--- Assignment ---
The answer must give back every line of the data exactly, with no pictures.

--- Data to examine ---
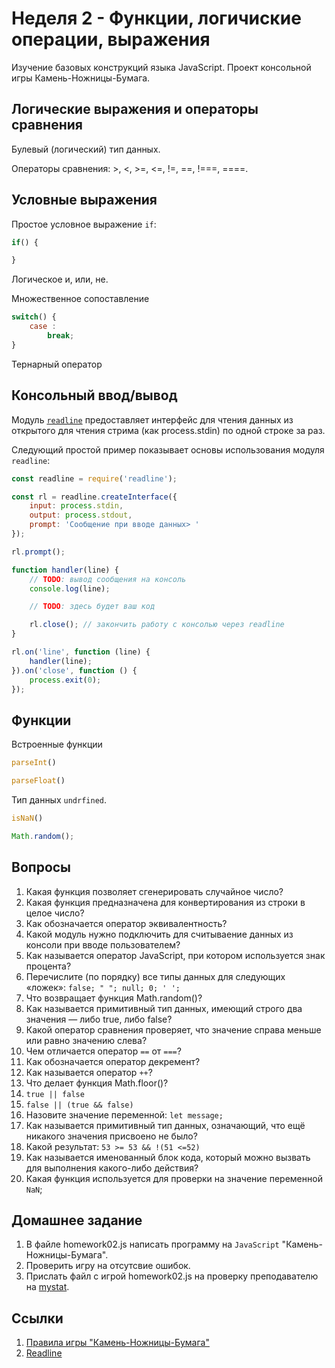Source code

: # Неделя 2 - Функции, логичиские операции, выражения

Изучение базовых конструкций языка JavaScript. 
Проект консольной игры Камень-Ножницы-Бумага.

## Логические выражения и операторы сравнения

Булевый (логический) тип данных.

Операторы сравнения: >, <, >=, <=, !=, ==, !===, ====.

## Условные выражения

Простое условное выражение `if`:

```JavaScript
if() {

}
```

Логическое и, или, не.

Множественное сопоставление

```JavaScript
switch() {
    case : 
        break;
}
```

Тернарный оператор

## Консольный ввод/вывод

Модуль [`readline`](https://js-node.ru/site/article?id=34) предоставляет интерфейс для чтения данных из открытого для чтения стрима (как process.stdin) по одной строке за раз. 

Следующий простой пример показывает основы использования модуля `readline`:

```JavaScript
const readline = require('readline');

const rl = readline.createInterface({
    input: process.stdin,
    output: process.stdout,
    prompt: 'Сообщение при вводе данных> '
});

rl.prompt();

function handler(line) {
    // TODO: вывод сообщения на консоль
    console.log(line);

    // TODO: здесь будет ваш код

    rl.close(); // закончить работу с консолью через readline
}

rl.on('line', function (line) {
    handler(line);
}).on('close', function () {
    process.exit(0);
});
```

## Функции

Встроенные функции

```JavaScript
parseInt()
```

```JavaScript
parseFloat()
```

Тип данных `undrfined`.

```JavaScript
isNaN()
```

```JavaScript
Math.random();
```


## Вопросы

1. Какая функция позволяет сгенерировать случайное число?
2. Какая функция предназначена для конвертирования из строки в целое число?
3. Как обозначается оператор эквивалентность?
4. Какой модуль нужно подключить для считываение данных из консоли при вводе пользователем?
5. Как называется оператор JavaScript, при котором используется знак процента?
6. Перечислите (по порядку) все типы данных для следующих «ложек»: `false; " "; null; 0; ' ';`
7. Что возвращает функция Math.random()?
8. Как называется примитивный тип данных, имеющий строго два значения — либо true, либо false?
9. Какой оператор сравнения проверяет, что значение справа меньше или равно значению слева?
10. Чем отличается оператор `==` от `===`?
11. Как обозначается оператор декремент?
12. Как называется оператор `++`?
13. Что делает функция Math.floor()?
14. `true || false`
15. `false || (true && false)`
16. Назовите значение переменной: `let message;`
17. Как называется примитивный тип данных, означающий, что ещё никакого значения присвоено не было?
18. Какой результат: `53 >= 53 && !(51 <=52)`
19. Как называется именованный блок кода, который можно вызвать для выполнения какого-либо действия?
20. Какая функция используется для проверки на значение переменной `NaN`;

## Домашнее задание

1. В файле homework02.js написать программу на `JavaScript` "Камень-Ножницы-Бумага".
2. Проверить игру на отсутсвие ошибок.
3. Прислать файл с игрой homework02.js на проверку преподавателю на [mystat](http://mystat.itstep.org).

## Ссылки

1. [Правила игры "Камень-Ножницы-Бумага"]()
2. [Readline](https://js-node.ru/site/article?id=34)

--- The completed task ---
Source code

: # Неделя 2 - Функции, логичиские операции, выражения

Изучение базовых конструкций языка JavaScript. 
Проект консольной игры Камень-Ножницы-Бумага.

## Логические выражения и операторы сравнения

Булевый (логический) тип данных.

Операторы сравнения: >, <, >=, <=, !=, ==, !===, ====.

## Условные выражения

Простое условное выражение `if`:

```JavaScript
if() {

}
```

Логическое и, или, не.

Множественное сопоставление

```JavaScript
switch() {
    case : 
        break;
}
```

Тернарный оператор

## Консольный ввод/вывод

Модуль [`readline`](https://js-node.ru/site/article?id=34) предоставляет интерфейс для чтения данных из открытого для чтения стрима (как process.stdin) по одной строке за раз. 

Следующий простой пример показывает основы использования модуля `readline`:

```JavaScript
const readline = require('readline');

const rl = readline.createInterface({
    input: process.stdin,
    output: process.stdout,
    prompt: 'Сообщение при вводе данных> '
});

rl.prompt();

function handler(line) {
    // TODO: вывод сообщения на консоль
    console.log(line);

    // TODO: здесь будет ваш код

    rl.close(); // закончить работу с консолью через readline
}

rl.on('line', function (line) {
    handler(line);
}).on('close', function () {
    process.exit(0);
});
```

## Функции

Встроенные функции

```JavaScript
parseInt()
```

```JavaScript
parseFloat()
```

Тип данных `undrfined`.

```JavaScript
isNaN()
```

```JavaScript
Math.random();
```


## Вопросы

1. Какая функция позволяет сгенерировать случайное число?
2. Какая функция предназначена для конвертирования из строки в целое число?
3. Как обозначается оператор эквивалентность?
4. Какой модуль нужно подключить для считываение данных из консоли при вводе пользователем?
5. Как называется оператор JavaScript, при котором используется знак процента?
6. Перечислите (по порядку) все типы данных для следующих «ложек»: `false; " "; null; 0; ' ';`
7. Что возвращает функция Math.random()?
8. Как называется примитивный тип данных, имеющий строго два значения — либо true, либо false?
9. Какой оператор сравнения проверяет, что значение справа меньше или равно значению слева?
10. Чем отличается оператор `==` от `===`?
11. Как обозначается оператор декремент?
12. Как называется оператор `++`?
13. Что делает функция Math.floor()?
14. `true || false`
15. `false || (true && false)`
16. Назовите значение переменной: `let message;`
17. Как называется примитивный тип данных, означающий, что ещё никакого значения присвоено не было?
18. Какой результат: `53 >= 53 && !(51 <=52)`
19. Как называется именованный блок кода, который можно вызвать для выполнения какого-либо действия?
20. Какая функция используется для проверки на значение переменной `NaN`;

## Домашнее задание

1. В файле homework02.js написать программу на `JavaScript` "Камень-Ножницы-Бумага".
2. Проверить игру на отсутсвие ошибок.
3. Прислать файл с игрой homework02.js на проверку преподавателю на [mystat](http://mystat.itstep.org).

## Ссылки

1. [Правила игры "Камень-Ножницы-Бумага"]()
2. [Readline](https://js-node.ru/site/article?id=34)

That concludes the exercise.